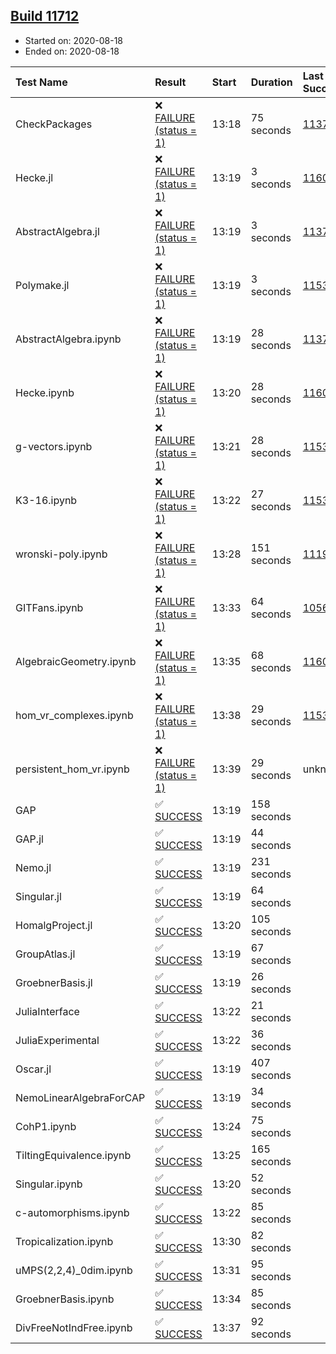 ## [Build 11712](https://oscarci.mathematik.uni-kl.de/job/oscar/11712/)

* Started on: 2020-08-18
* Ended on: 2020-08-18

| Test Name    | Result | Start | Duration | Last Success | First Failure |
|:-------------|:-------|:------|:---------|:-------------|:--------------|
| CheckPackages | ❌ [FAILURE (status = 1)](https://oscarci.mathematik.uni-kl.de/job/oscar/11712/artifact/logs/build-11712/CheckPackages.log) | 13:18 | 75 seconds | [11376](https://oscarci.mathematik.uni-kl.de/job/oscar/11376/) | [11377](https://oscarci.mathematik.uni-kl.de/job/oscar/11377/) |
| Hecke.jl | ❌ [FAILURE (status = 1)](https://oscarci.mathematik.uni-kl.de/job/oscar/11712/artifact/logs/build-11712/Hecke.jl.log) | 13:19 | 3 seconds | [11602](https://oscarci.mathematik.uni-kl.de/job/oscar/11602/) | [11603](https://oscarci.mathematik.uni-kl.de/job/oscar/11603/) |
| AbstractAlgebra.jl | ❌ [FAILURE (status = 1)](https://oscarci.mathematik.uni-kl.de/job/oscar/11712/artifact/logs/build-11712/AbstractAlgebra.jl.log) | 13:19 | 3 seconds | [11376](https://oscarci.mathematik.uni-kl.de/job/oscar/11376/) | [11377](https://oscarci.mathematik.uni-kl.de/job/oscar/11377/) |
| Polymake.jl | ❌ [FAILURE (status = 1)](https://oscarci.mathematik.uni-kl.de/job/oscar/11712/artifact/logs/build-11712/Polymake.jl.log) | 13:19 | 3 seconds | [11532](https://oscarci.mathematik.uni-kl.de/job/oscar/11532/) | [11533](https://oscarci.mathematik.uni-kl.de/job/oscar/11533/) |
| AbstractAlgebra.ipynb | ❌ [FAILURE (status = 1)](https://oscarci.mathematik.uni-kl.de/job/oscar/11712/artifact/logs/build-11712/AbstractAlgebra.ipynb.log) | 13:19 | 28 seconds | [11376](https://oscarci.mathematik.uni-kl.de/job/oscar/11376/) | [11377](https://oscarci.mathematik.uni-kl.de/job/oscar/11377/) |
| Hecke.ipynb | ❌ [FAILURE (status = 1)](https://oscarci.mathematik.uni-kl.de/job/oscar/11712/artifact/logs/build-11712/Hecke.ipynb.log) | 13:20 | 28 seconds | [11602](https://oscarci.mathematik.uni-kl.de/job/oscar/11602/) | [11603](https://oscarci.mathematik.uni-kl.de/job/oscar/11603/) |
| g-vectors.ipynb | ❌ [FAILURE (status = 1)](https://oscarci.mathematik.uni-kl.de/job/oscar/11712/artifact/logs/build-11712/g-vectors.ipynb.log) | 13:21 | 28 seconds | [11532](https://oscarci.mathematik.uni-kl.de/job/oscar/11532/) | [11533](https://oscarci.mathematik.uni-kl.de/job/oscar/11533/) |
| K3-16.ipynb | ❌ [FAILURE (status = 1)](https://oscarci.mathematik.uni-kl.de/job/oscar/11712/artifact/logs/build-11712/K3-16.ipynb.log) | 13:22 | 27 seconds | [11532](https://oscarci.mathematik.uni-kl.de/job/oscar/11532/) | [11533](https://oscarci.mathematik.uni-kl.de/job/oscar/11533/) |
| wronski-poly.ipynb | ❌ [FAILURE (status = 1)](https://oscarci.mathematik.uni-kl.de/job/oscar/11712/artifact/logs/build-11712/wronski-poly.ipynb.log) | 13:28 | 151 seconds | [11192](https://oscarci.mathematik.uni-kl.de/job/oscar/11192/) | [11193](https://oscarci.mathematik.uni-kl.de/job/oscar/11193/) |
| GITFans.ipynb | ❌ [FAILURE (status = 1)](https://oscarci.mathematik.uni-kl.de/job/oscar/11712/artifact/logs/build-11712/GITFans.ipynb.log) | 13:33 | 64 seconds | [10566](https://oscarci.mathematik.uni-kl.de/job/oscar/10566/) | [10567](https://oscarci.mathematik.uni-kl.de/job/oscar/10567/) |
| AlgebraicGeometry.ipynb | ❌ [FAILURE (status = 1)](https://oscarci.mathematik.uni-kl.de/job/oscar/11712/artifact/logs/build-11712/AlgebraicGeometry.ipynb.log) | 13:35 | 68 seconds | [11602](https://oscarci.mathematik.uni-kl.de/job/oscar/11602/) | [11603](https://oscarci.mathematik.uni-kl.de/job/oscar/11603/) |
| hom_vr_complexes.ipynb | ❌ [FAILURE (status = 1)](https://oscarci.mathematik.uni-kl.de/job/oscar/11712/artifact/logs/build-11712/hom_vr_complexes.ipynb.log) | 13:38 | 29 seconds | [11532](https://oscarci.mathematik.uni-kl.de/job/oscar/11532/) | [11533](https://oscarci.mathematik.uni-kl.de/job/oscar/11533/) |
| persistent_hom_vr.ipynb | ❌ [FAILURE (status = 1)](https://oscarci.mathematik.uni-kl.de/job/oscar/11712/artifact/logs/build-11712/persistent_hom_vr.ipynb.log) | 13:39 | 29 seconds | unknown | unknown |
| GAP | ✅ [SUCCESS](https://oscarci.mathematik.uni-kl.de/job/oscar/11712/artifact/logs/build-11712/GAP.log) | 13:19 | 158 seconds |  |  |
| GAP.jl | ✅ [SUCCESS](https://oscarci.mathematik.uni-kl.de/job/oscar/11712/artifact/logs/build-11712/GAP.jl.log) | 13:19 | 44 seconds |  |  |
| Nemo.jl | ✅ [SUCCESS](https://oscarci.mathematik.uni-kl.de/job/oscar/11712/artifact/logs/build-11712/Nemo.jl.log) | 13:19 | 231 seconds |  |  |
| Singular.jl | ✅ [SUCCESS](https://oscarci.mathematik.uni-kl.de/job/oscar/11712/artifact/logs/build-11712/Singular.jl.log) | 13:19 | 64 seconds |  |  |
| HomalgProject.jl | ✅ [SUCCESS](https://oscarci.mathematik.uni-kl.de/job/oscar/11712/artifact/logs/build-11712/HomalgProject.jl.log) | 13:20 | 105 seconds |  |  |
| GroupAtlas.jl | ✅ [SUCCESS](https://oscarci.mathematik.uni-kl.de/job/oscar/11712/artifact/logs/build-11712/GroupAtlas.jl.log) | 13:19 | 67 seconds |  |  |
| GroebnerBasis.jl | ✅ [SUCCESS](https://oscarci.mathematik.uni-kl.de/job/oscar/11712/artifact/logs/build-11712/GroebnerBasis.jl.log) | 13:19 | 26 seconds |  |  |
| JuliaInterface | ✅ [SUCCESS](https://oscarci.mathematik.uni-kl.de/job/oscar/11712/artifact/logs/build-11712/JuliaInterface.log) | 13:22 | 21 seconds |  |  |
| JuliaExperimental | ✅ [SUCCESS](https://oscarci.mathematik.uni-kl.de/job/oscar/11712/artifact/logs/build-11712/JuliaExperimental.log) | 13:22 | 36 seconds |  |  |
| Oscar.jl | ✅ [SUCCESS](https://oscarci.mathematik.uni-kl.de/job/oscar/11712/artifact/logs/build-11712/Oscar.jl.log) | 13:19 | 407 seconds |  |  |
| NemoLinearAlgebraForCAP | ✅ [SUCCESS](https://oscarci.mathematik.uni-kl.de/job/oscar/11712/artifact/logs/build-11712/NemoLinearAlgebraForCAP.log) | 13:19 | 34 seconds |  |  |
| CohP1.ipynb | ✅ [SUCCESS](https://oscarci.mathematik.uni-kl.de/job/oscar/11712/artifact/logs/build-11712/CohP1.ipynb.log) | 13:24 | 75 seconds |  |  |
| TiltingEquivalence.ipynb | ✅ [SUCCESS](https://oscarci.mathematik.uni-kl.de/job/oscar/11712/artifact/logs/build-11712/TiltingEquivalence.ipynb.log) | 13:25 | 165 seconds |  |  |
| Singular.ipynb | ✅ [SUCCESS](https://oscarci.mathematik.uni-kl.de/job/oscar/11712/artifact/logs/build-11712/Singular.ipynb.log) | 13:20 | 52 seconds |  |  |
| c-automorphisms.ipynb | ✅ [SUCCESS](https://oscarci.mathematik.uni-kl.de/job/oscar/11712/artifact/logs/build-11712/c-automorphisms.ipynb.log) | 13:22 | 85 seconds |  |  |
| Tropicalization.ipynb | ✅ [SUCCESS](https://oscarci.mathematik.uni-kl.de/job/oscar/11712/artifact/logs/build-11712/Tropicalization.ipynb.log) | 13:30 | 82 seconds |  |  |
| uMPS(2,2,4)_0dim.ipynb | ✅ [SUCCESS](https://oscarci.mathematik.uni-kl.de/job/oscar/11712/artifact/logs/build-11712/uMPS-2-2-4-_0dim.ipynb.log) | 13:31 | 95 seconds |  |  |
| GroebnerBasis.ipynb | ✅ [SUCCESS](https://oscarci.mathematik.uni-kl.de/job/oscar/11712/artifact/logs/build-11712/GroebnerBasis.ipynb.log) | 13:34 | 85 seconds |  |  |
| DivFreeNotIndFree.ipynb | ✅ [SUCCESS](https://oscarci.mathematik.uni-kl.de/job/oscar/11712/artifact/logs/build-11712/DivFreeNotIndFree.ipynb.log) | 13:37 | 92 seconds |  |  |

----

### [Task requirements]
Find the word "Hecke" in the data and copy out each line where it turns up.

### [Answer to the problem]
| Hecke.jl | ❌ [FAILURE (status = 1)](https://oscarci.mathematik.uni-kl.de/job/oscar/11712/artifact/logs/build-11712/Hecke.jl.log) | 13:19 | 3 seconds | [11602](https://oscarci.mathematik.uni-kl.de/job/oscar/11602/) | [11603](https://oscarci.mathematik.uni-kl.de/job/oscar/11603/) |
| Hecke.ipynb | ❌ [FAILURE (status = 1)](https://oscarci.mathematik.uni-kl.de/job/oscar/11712/artifact/logs/build-11712/Hecke.ipynb.log) | 13:20 | 28 seconds | [11602](https://oscarci.mathematik.uni-kl.de/job/oscar/11602/) | [11603](https://oscarci.mathematik.uni-kl.de/job/oscar/11603/) |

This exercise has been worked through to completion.